[Items listed in a dataset]
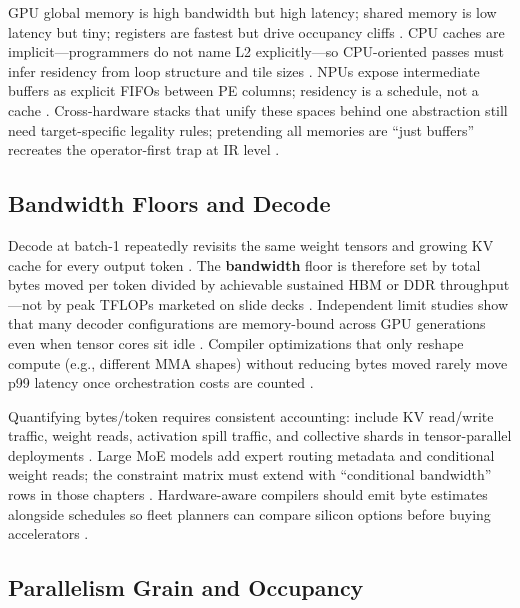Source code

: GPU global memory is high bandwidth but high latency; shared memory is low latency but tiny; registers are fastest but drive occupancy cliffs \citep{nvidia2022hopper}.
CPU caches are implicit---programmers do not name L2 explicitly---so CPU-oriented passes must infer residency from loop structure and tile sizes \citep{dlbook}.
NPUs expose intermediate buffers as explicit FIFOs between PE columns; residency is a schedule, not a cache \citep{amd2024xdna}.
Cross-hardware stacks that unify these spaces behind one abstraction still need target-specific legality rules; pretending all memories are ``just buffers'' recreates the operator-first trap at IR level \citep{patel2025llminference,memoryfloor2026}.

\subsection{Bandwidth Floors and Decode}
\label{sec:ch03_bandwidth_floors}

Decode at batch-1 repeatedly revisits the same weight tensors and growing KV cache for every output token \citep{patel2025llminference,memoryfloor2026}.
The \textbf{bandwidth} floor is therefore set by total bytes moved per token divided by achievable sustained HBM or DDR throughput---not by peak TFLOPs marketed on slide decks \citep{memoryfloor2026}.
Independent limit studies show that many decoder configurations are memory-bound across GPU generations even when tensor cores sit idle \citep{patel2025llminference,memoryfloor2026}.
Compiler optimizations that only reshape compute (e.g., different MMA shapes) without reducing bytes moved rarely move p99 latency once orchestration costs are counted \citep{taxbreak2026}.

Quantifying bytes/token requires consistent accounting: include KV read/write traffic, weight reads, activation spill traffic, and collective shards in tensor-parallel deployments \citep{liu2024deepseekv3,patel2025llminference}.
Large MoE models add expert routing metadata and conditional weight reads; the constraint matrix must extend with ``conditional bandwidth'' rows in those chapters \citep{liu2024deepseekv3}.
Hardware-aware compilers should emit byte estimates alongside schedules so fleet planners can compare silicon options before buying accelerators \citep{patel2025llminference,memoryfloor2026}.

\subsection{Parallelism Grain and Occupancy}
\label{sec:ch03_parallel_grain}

--

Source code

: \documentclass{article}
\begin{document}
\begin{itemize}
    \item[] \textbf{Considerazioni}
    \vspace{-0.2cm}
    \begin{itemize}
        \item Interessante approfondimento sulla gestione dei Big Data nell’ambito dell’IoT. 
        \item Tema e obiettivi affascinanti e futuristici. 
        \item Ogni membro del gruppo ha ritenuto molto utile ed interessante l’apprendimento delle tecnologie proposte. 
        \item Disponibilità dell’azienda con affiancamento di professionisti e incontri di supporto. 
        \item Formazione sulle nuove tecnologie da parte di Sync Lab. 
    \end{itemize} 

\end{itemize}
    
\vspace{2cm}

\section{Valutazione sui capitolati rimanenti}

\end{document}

--

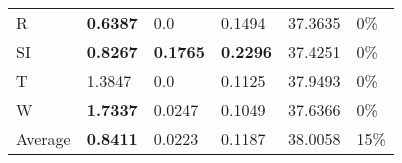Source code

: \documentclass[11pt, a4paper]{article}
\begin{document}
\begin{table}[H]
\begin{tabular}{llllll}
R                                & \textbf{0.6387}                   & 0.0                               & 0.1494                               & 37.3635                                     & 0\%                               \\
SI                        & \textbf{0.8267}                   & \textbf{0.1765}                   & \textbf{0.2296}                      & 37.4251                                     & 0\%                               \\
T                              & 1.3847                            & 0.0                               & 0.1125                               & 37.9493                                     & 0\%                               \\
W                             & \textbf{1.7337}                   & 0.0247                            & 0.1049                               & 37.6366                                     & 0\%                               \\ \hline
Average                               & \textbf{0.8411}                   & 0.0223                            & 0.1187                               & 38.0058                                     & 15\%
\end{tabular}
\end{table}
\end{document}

= Problem =
In the entries above, find each line with the word "buffers" and return it.

= Answer to the problem =
NPUs expose intermediate buffers as explicit FIFOs between PE columns; residency is a schedule, not a cache \citep{amd2024xdna}.
Cross-hardware stacks that unify these spaces behind one abstraction still need target-specific legality rules; pretending all memories are ``just buffers'' recreates the operator-first trap at IR level \citep{patel2025llminference,memoryfloor2026}.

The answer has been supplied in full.